セクションAでは、今日までに観測された影響、脆弱性、曝露、適応的対応についての研究知見の評価について記述されている。2013年9月に公表された第1作業部会第5次評価報告書(WG1-AR5)では、1880〜2012年の世界平均気温の変化傾向が0.85°C上昇(90%信頼区間:0.65〜1.06°C)であることを含め、すでに気温変化や降水量変化などの形で気候変化が進行しつつあることを示した。そのような気候変化の進行をふまえると、気候変化の各セクタ・地域への影響も発現しつつあるのではないか、観測データに基づいて影響の発現を確かめることが出来るのではないか、といったことが予想される。しかし、長期の観測データを必要とすること、気候変化以外にその他の複数因子が同時に関与して影響が現れる場合が多いことなどから、個別の影響の傾向と気候変化の関係について科学的に厳密に示すこと(影響の検出・原因特定)は容易なことではない。このセクションでは、各セクタ・地域における影響の検出・原因特定の研究の評価が示されている。

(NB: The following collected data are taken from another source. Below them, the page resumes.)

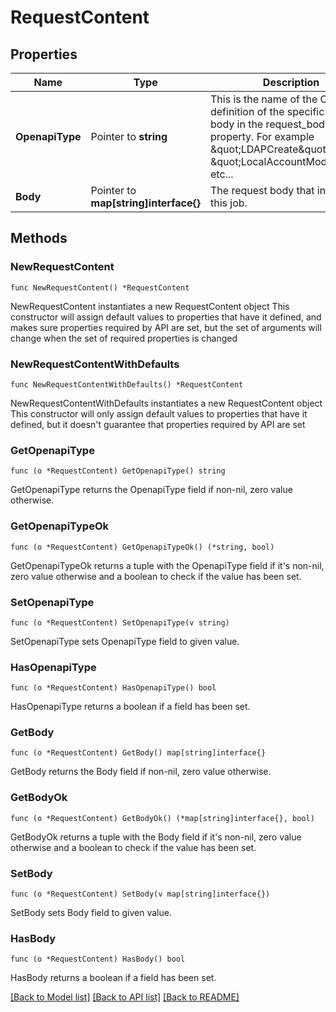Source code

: # RequestContent

## Properties

Name | Type | Description | Notes
------------ | ------------- | ------------- | -------------
**OpenapiType** | Pointer to **string** | This is the name of the OpenAPI definition of the specific request body in the request_body property. For example \&quot;LDAPCreate\&quot;, \&quot;LocalAccountModify\&quot;, etc...  | [optional] 
**Body** | Pointer to **map[string]interface{}** | The request body that invoked this job. | [optional] 

## Methods

### NewRequestContent

`func NewRequestContent() *RequestContent`

NewRequestContent instantiates a new RequestContent object
This constructor will assign default values to properties that have it defined,
and makes sure properties required by API are set, but the set of arguments
will change when the set of required properties is changed

### NewRequestContentWithDefaults

`func NewRequestContentWithDefaults() *RequestContent`

NewRequestContentWithDefaults instantiates a new RequestContent object
This constructor will only assign default values to properties that have it defined,
but it doesn't guarantee that properties required by API are set

### GetOpenapiType

`func (o *RequestContent) GetOpenapiType() string`

GetOpenapiType returns the OpenapiType field if non-nil, zero value otherwise.

### GetOpenapiTypeOk

`func (o *RequestContent) GetOpenapiTypeOk() (*string, bool)`

GetOpenapiTypeOk returns a tuple with the OpenapiType field if it's non-nil, zero value otherwise
and a boolean to check if the value has been set.

### SetOpenapiType

`func (o *RequestContent) SetOpenapiType(v string)`

SetOpenapiType sets OpenapiType field to given value.

### HasOpenapiType

`func (o *RequestContent) HasOpenapiType() bool`

HasOpenapiType returns a boolean if a field has been set.

### GetBody

`func (o *RequestContent) GetBody() map[string]interface{}`

GetBody returns the Body field if non-nil, zero value otherwise.

### GetBodyOk

`func (o *RequestContent) GetBodyOk() (*map[string]interface{}, bool)`

GetBodyOk returns a tuple with the Body field if it's non-nil, zero value otherwise
and a boolean to check if the value has been set.

### SetBody

`func (o *RequestContent) SetBody(v map[string]interface{})`

SetBody sets Body field to given value.

### HasBody

`func (o *RequestContent) HasBody() bool`

HasBody returns a boolean if a field has been set.


[[Back to Model list]](../README.md#documentation-for-models) [[Back to API list]](../README.md#documentation-for-api-endpoints) [[Back to README]](../README.md)


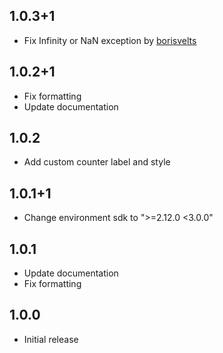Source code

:## 1.0.3+1
* Fix Infinity or NaN exception by [borisvelts](https://github.com/borisvelts)

## 1.0.2+1
* Fix formatting
* Update documentation

## 1.0.2
* Add custom counter label and style

## 1.0.1+1
* Change environment sdk to ">=2.12.0 <3.0.0"

## 1.0.1
* Update documentation
* Fix formatting

## 1.0.0
* Initial release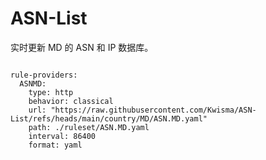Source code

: 
# ASN-List

实时更新 MD 的 ASN 和 IP 数据库。

<pre><code class="language-javascript">
rule-providers:
  ASNMD:
    type: http
    behavior: classical
    url: "https://raw.githubusercontent.com/Kwisma/ASN-List/refs/heads/main/country/MD/ASN.MD.yaml"
    path: ./ruleset/ASN.MD.yaml
    interval: 86400
    format: yaml
</code></pre>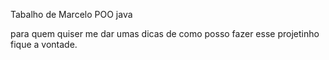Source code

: Tabalho de Marcelo POO java

para quem quiser me dar umas dicas de como posso fazer esse projetinho fique a vontade.
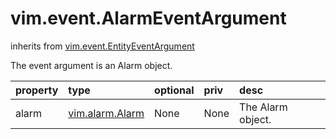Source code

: vim.event.AlarmEventArgument
============================
inherits from [vim.event.EntityEventArgument](docs/vim.event.EntityEventArgument.md)


The event argument is an Alarm object.

| property | type | optional | priv | desc |
|:---------|:-----|:---------|:-----|:-----|
| alarm | [vim.alarm.Alarm](vim.alarm.Alarm.md "vim.alarm.Alarm") | None | None | The Alarm object. |


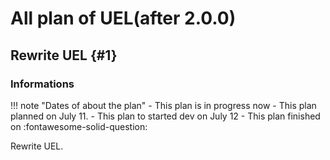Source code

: <!--The plans of uel-->
# All plan of UEL(after 2.0.0)

## Rewrite UEL {#1}
### Informations
!!! note "Dates of about the plan"
    - This plan is in progress now
    - This plan planned on July 11.
    - This plan to started dev on July 12
    - This plan finished on :fontawesome-solid-question:

Rewrite UEL.
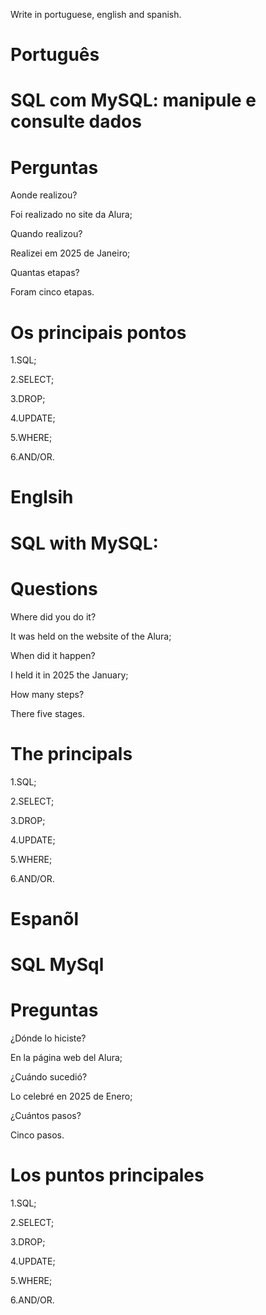 Write in portuguese, english and spanish.

# Português 

# SQL com MySQL: manipule e consulte dados

# Perguntas

Aonde realizou?

Foi realizado no site da Alura;

Quando realizou?

Realizei em 2025 de Janeiro;

Quantas etapas?

Foram cinco etapas.

# Os principais pontos

1.SQL;

2.SELECT;

3.DROP;

4.UPDATE;

5.WHERE;

6.AND/OR.


# Englsih

#  SQL with MySQL:

# Questions

Where did you do it?

It was held on the website of the Alura;

When did it happen?

I held it in 2025 the January;

How many steps?

There five stages.

# The principals

1.SQL;

2.SELECT;

3.DROP;

4.UPDATE;

5.WHERE;

6.AND/OR.


# Espanõl

# SQL   MySql 

# Preguntas

¿Dónde lo hiciste?

En la página web del Alura;

¿Cuándo sucedió?

Lo celebré en 2025 de Enero;

¿Cuántos pasos?

Cinco  pasos.

# Los puntos principales

1.SQL;

2.SELECT;

3.DROP;

4.UPDATE;

5.WHERE;

6.AND/OR.

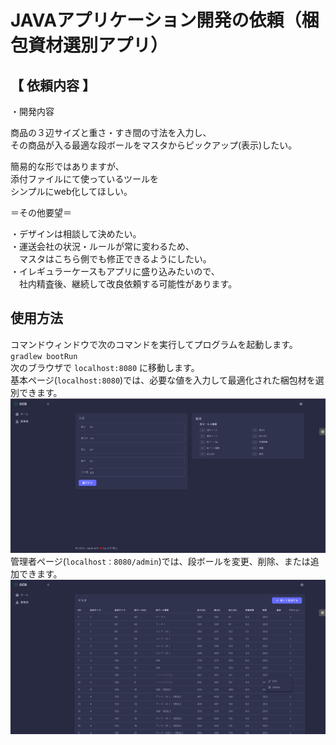 # JAVAアプリケーション開発の依頼（梱包資材選別アプリ）


## 【 依頼内容 】

・開発内容

商品の３辺サイズと重さ・すき間の寸法を入力し、<br />
その商品が入る最適な段ボールをマスタからピックアップ(表示)したい。<br />

簡易的な形ではありますが、<br />
添付ファイルにて使っているツールを<br />
シンプルにweb化してほしい。<br />

＝その他要望＝<br />

・デザインは相談して決めたい。<br />
・運送会社の状況・ルールが常に変わるため、<br />
　マスタはこちら側でも修正できるようにしたい。<br />
・イレギュラーケースもアプリに盛り込みたいので、<br />
　社内精査後、継続して改良依頼する可能性があります。


## 使用方法
コマンドウィンドウで次のコマンドを実行してプログラムを起動します。<br />
`gradlew bootRun`<br />
次のブラウザで `localhost:8080` に移動します。<br />
基本ページ(`localhost:8080`)では、必要な値を入力して最適化された梱包材を選別できます。
![ホーム](https://github.com/masayukipy/optimal-cardboard/blob/master/images/home.png)
管理者ページ(`localhost：8080/admin`)では、段ボールを変更、削除、または追加できます。
![管理者](https://github.com/masayukipy/optimal-cardboard/blob/master/images/admin.png)
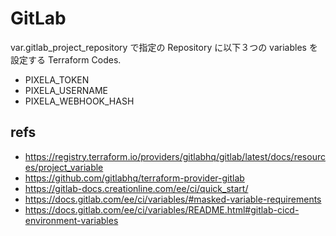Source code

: # GitLab

var.gitlab_project_repository で指定の Repository に以下３つの variables を設定する Terraform Codes.

- PIXELA_TOKEN
- PIXELA_USERNAME
- PIXELA_WEBHOOK_HASH



## refs
- https://registry.terraform.io/providers/gitlabhq/gitlab/latest/docs/resources/project_variable
- https://github.com/gitlabhq/terraform-provider-gitlab
- https://gitlab-docs.creationline.com/ee/ci/quick_start/
- https://docs.gitlab.com/ee/ci/variables/#masked-variable-requirements
- https://docs.gitlab.com/ee/ci/variables/README.html#gitlab-cicd-environment-variables
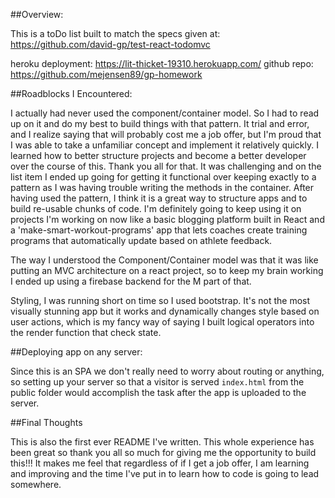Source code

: ##Overview: 

This is a toDo list built to match the specs given at: https://github.com/david-gp/test-react-todomvc

heroku deployment: https://lit-thicket-19310.herokuapp.com/
github repo: https://github.com/mejensen89/gp-homework

##Roadblocks I Encountered: 

 I actually had never used the component/container model. So I had to read up on it and do my best to build things with that pattern. It trial and error, and I realize saying that will probably cost me a job offer, but I'm proud that I was able to take a unfamiliar concept and implement it relatively quickly. I learned how to better structure projects and become a better developer over the course of this. Thank you all for that. It was challenging and on the list item I ended up going for getting it functional over keeping exactly to a pattern as I was having trouble writing the methods in the container. After having used the pattern, I think it is a great way to structure apps and to build re-usable chunks of code. I'm definitely going to keep using it on projects I'm working on now like a basic blogging platform built in React and a 'make-smart-workout-programs' app that lets coaches create training programs that automatically update based on athlete feedback. 

 The way I understood the Component/Container model was that it was like putting an MVC architecture on a react project, so to keep my brain working I ended up using a firebase backend for the M part of that.

 Styling, I was running short on time so I used bootstrap. It's not the most visually stunning app but it works and dynamically changes style based on user actions, which is my fancy way of saying I built logical operators into the render function that check state. 

 ##Deploying app on any server: 

 Since this is an SPA we don't really need to worry about routing or anything, so setting up your server so that a visitor is served `index.html` from the public folder would accomplish the task after the app is uploaded to the server. 

 ##Final Thoughts

 This is also the first ever README I've written. This whole experience has been great so thank you all so much for giving me the opportunity to build this!!! It makes me feel that regardless of if I get a job offer, I am learning and improving and the time I've put in to learn how to code is going to lead somewhere. 
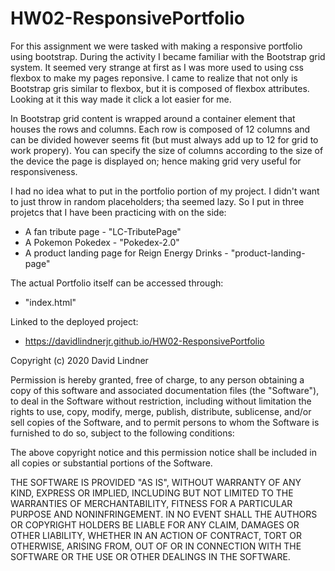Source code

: # HW02-ResponsivePortfolio

  For this assignment we were tasked with making a responsive portfolio using bootstrap. During the activity I became familiar with the Bootstrap grid system. It seemed very strange at first as I was more used to using css flexbox to make my pages reponsive. I came to realize that not only is Bootstrap gris similar to flexbox, but it is composed of flexbox attributes. Looking at it this way made it click a lot easier for me. 
  
  In Bootstrap grid content is wrapped around a container element that houses the rows and columns. Each row is composed of 12 columns and can be divided however seems fit (but must always add up to 12 for grid to work propery). You can specify the size of columns according to the size of the device the page is displayed on; hence making grid very useful for responsiveness.
  
  I had no idea what to put in the portfolio portion of my project. I didn't want to just throw in random placeholders; tha seemed lazy. So I put in three projetcs that I have been practicing with on the side:
  
  * A fan tribute page - "LC-TributePage"
  * A Pokemon Pokedex - "Pokedex-2.0"
  * A product landing page for Reign Energy Drinks - "product-landing-page"
  
  The actual Portfolio itself can be accessed through:
  
  * "index.html"
  
  Linked to the deployed project:
  
  *  https://davidlindnerjr.github.io/HW02-ResponsivePortfolio
  
  
  


Copyright (c) 2020 David Lindner

Permission is hereby granted, free of charge, to any person obtaining a copy
of this software and associated documentation files (the "Software"), to deal
in the Software without restriction, including without limitation the rights
to use, copy, modify, merge, publish, distribute, sublicense, and/or sell
copies of the Software, and to permit persons to whom the Software is
furnished to do so, subject to the following conditions:

The above copyright notice and this permission notice shall be included in all
copies or substantial portions of the Software.

THE SOFTWARE IS PROVIDED "AS IS", WITHOUT WARRANTY OF ANY KIND, EXPRESS OR
IMPLIED, INCLUDING BUT NOT LIMITED TO THE WARRANTIES OF MERCHANTABILITY,
FITNESS FOR A PARTICULAR PURPOSE AND NONINFRINGEMENT. IN NO EVENT SHALL THE
AUTHORS OR COPYRIGHT HOLDERS BE LIABLE FOR ANY CLAIM, DAMAGES OR OTHER
LIABILITY, WHETHER IN AN ACTION OF CONTRACT, TORT OR OTHERWISE, ARISING FROM,
OUT OF OR IN CONNECTION WITH THE SOFTWARE OR THE USE OR OTHER DEALINGS IN THE
SOFTWARE.
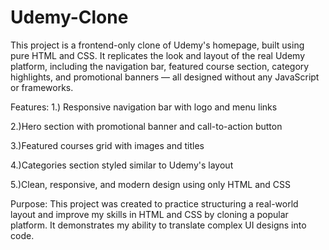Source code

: # Udemy-Clone
This project is a frontend-only clone of Udemy's homepage, built using pure HTML and CSS. It replicates the look and layout of the real Udemy platform, including the navigation bar, featured course section, category highlights, and promotional banners — all designed without any JavaScript or frameworks.

Features:
1.) Responsive navigation bar with logo and menu links

2.)Hero section with promotional banner and call-to-action button

3.)Featured courses grid with images and titles

4.)Categories section styled similar to Udemy's layout

5.)Clean, responsive, and modern design using only HTML and CSS

Purpose:
This project was created to practice structuring a real-world layout and improve my skills in HTML and CSS by cloning a popular platform. It demonstrates my ability to translate complex UI designs into code.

一方、セクションBでは将来予測について論じられている。すなわち、今後数十年、さらに21世紀後半、影響の種類によってはその先の期間までを見据え、各セクタ・地域で予期される影響リスクおよび潜在的便益について、最新の見解をまとめている。影響リスクについては、気候変化の大きさと速度ならびに社会経済的な選択による差異も議論されている。また、適応及び緩和の両対策(地球環境豆知識参照)による影響軽減・リスク管理の可能性についても評価している。

さらに、セクションCでは、効果的な適応の要件や、より幅広な、適応、緩和、持続可能な発展の間の相互作用などについて考察している。気候変化リスク管理には、将来世代、経済、環境に密接な関係を持つ、適応・緩和に係る意思決定が含まれる。セクションCでは、適応の限界、気候に対してレジリエントな発展経路、変革の役割についても論じている。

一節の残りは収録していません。